Records contained in a dataset

————————

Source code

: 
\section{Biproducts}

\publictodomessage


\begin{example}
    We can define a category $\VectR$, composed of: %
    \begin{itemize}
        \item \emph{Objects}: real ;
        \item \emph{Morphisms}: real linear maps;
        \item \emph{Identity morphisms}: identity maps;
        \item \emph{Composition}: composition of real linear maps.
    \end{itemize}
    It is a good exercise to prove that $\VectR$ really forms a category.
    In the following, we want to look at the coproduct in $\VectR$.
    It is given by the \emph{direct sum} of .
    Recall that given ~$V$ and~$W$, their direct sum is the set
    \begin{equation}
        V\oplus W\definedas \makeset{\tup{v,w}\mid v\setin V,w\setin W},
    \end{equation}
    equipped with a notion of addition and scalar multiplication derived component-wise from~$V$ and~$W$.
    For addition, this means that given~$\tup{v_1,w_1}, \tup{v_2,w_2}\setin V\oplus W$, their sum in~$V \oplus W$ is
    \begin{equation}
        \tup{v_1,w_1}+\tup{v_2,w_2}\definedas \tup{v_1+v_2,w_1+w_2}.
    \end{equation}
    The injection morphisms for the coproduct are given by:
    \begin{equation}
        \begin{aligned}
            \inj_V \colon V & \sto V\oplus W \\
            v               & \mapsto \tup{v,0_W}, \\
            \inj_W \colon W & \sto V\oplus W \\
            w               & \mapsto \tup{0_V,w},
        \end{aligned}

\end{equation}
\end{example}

————————

◆ EXERCISE AIM
Only the lines from the one with "In the following, we" to the end of the entries above belong in your answer. Retype them exactly.

◆ TASK OUTPUT
    In the following, we want to look at the coproduct in $\VectR$.
    It is given by the \emph{direct sum} of .
    Recall that given ~$V$ and~$W$, their direct sum is the set
    \begin{equation}
        V\oplus W\definedas \makeset{\tup{v,w}\mid v\setin V,w\setin W},
    \end{equation}
    equipped with a notion of addition and scalar multiplication derived component-wise from~$V$ and~$W$.
    For addition, this means that given~$\tup{v_1,w_1}, \tup{v_2,w_2}\setin V\oplus W$, their sum in~$V \oplus W$ is
    \begin{equation}
        \tup{v_1,w_1}+\tup{v_2,w_2}\definedas \tup{v_1+v_2,w_1+w_2}.
    \end{equation}
    The injection morphisms for the coproduct are given by:
    \begin{equation}
        \begin{aligned}
            \inj_V \colon V & \sto V\oplus W \\
            v               & \mapsto \tup{v,0_W}, \\
            \inj_W \colon W & \sto V\oplus W \\
            w               & \mapsto \tup{0_V,w},
        \end{aligned}

\end{equation}
\end{example}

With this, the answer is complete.